**What the exercise asks**:
Begin with the first line of the material and write out each line exactly, ending with the line that contains "or \(1\), respectively.". Pictures are not part of the copy.

**Input material**:
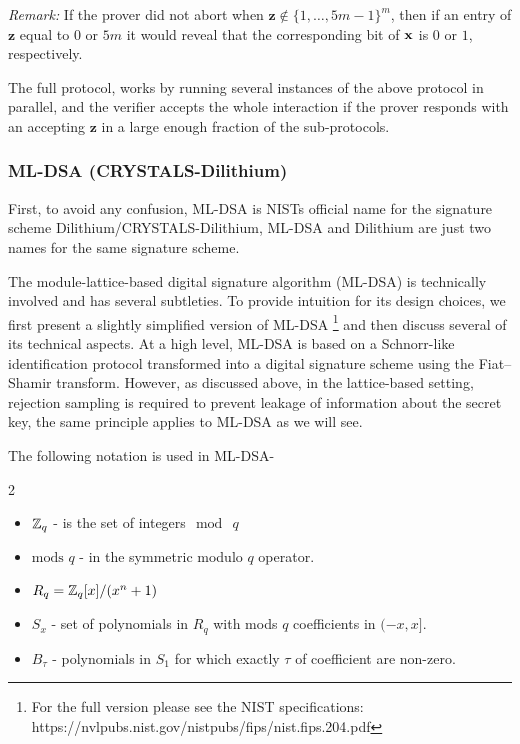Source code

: \textit{Remark:} If the prover did not abort when \(\mathbf{z}\notin\{1,\dots,5m-1\}^m\), then if an entry of \(\mathbf{z}\) equal to \(0\) or \(5m\) it would reveal that the corresponding bit of \(\vx\) is \(0\) or \(1\), respectively.

The full protocol, works by running several instances of the above protocol in parallel, and the verifier accepts the whole interaction if the prover responds with an accepting \(\mathbf{z}\) in a large enough fraction of the sub-protocols.

\subsubsection{ML-DSA (CRYSTALS-Dilithium)}
First, to avoid any confusion, ML-DSA is NISTs official name for the signature scheme Dilithium/CRYSTALS-Dilithium, \ie ML-DSA and Dilithium are just two names for the same signature scheme.

The module-lattice-based digital signature algorithm (ML-DSA) is technically involved and has several subtleties. To provide intuition for its design choices, we first present a slightly simplified version of ML-DSA \footnote{For the full version please see the NIST specifications: https://nvlpubs.nist.gov/nistpubs/fips/nist.fips.204.pdf} and then discuss several of its technical aspects. At a high level, ML-DSA is based on a Schnorr-like identification protocol transformed into a digital signature scheme using the Fiat–Shamir transform. However, as discussed above, in the lattice-based setting, rejection sampling is required to prevent leakage of information about the secret key, the same principle applies to ML-DSA as we will see.

The following notation is used in ML-DSA-
\begin{multicols}{2}
\begin{itemize}
    \item \(\ZZ_q\) - is the set of integers\(\mod \: q\)
    \item \(\text{mods } q\) - in the symmetric modulo \(q\) operator.
    \item \(R_q =\ZZ_q[x]/(x^n+1)\)
    \item \(S_x\) - set of polynomials in \(R_q\) with mods \(q\) coefficients in \((-x,x]\). 
    \item \(B_\tau\) - polynomials in \(S_1\) for which exactly \(\tau\) of coefficient are non-zero.
\end{itemize}
\end{multicols}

**Solution for this task**:
Source code

: \textit{Remark:} If the prover did not abort when \(\mathbf{z}\notin\{1,\dots,5m-1\}^m\), then if an entry of \(\mathbf{z}\) equal to \(0\) or \(5m\) it would reveal that the corresponding bit of \(\vx\) is \(0\) or \(1\), respectively.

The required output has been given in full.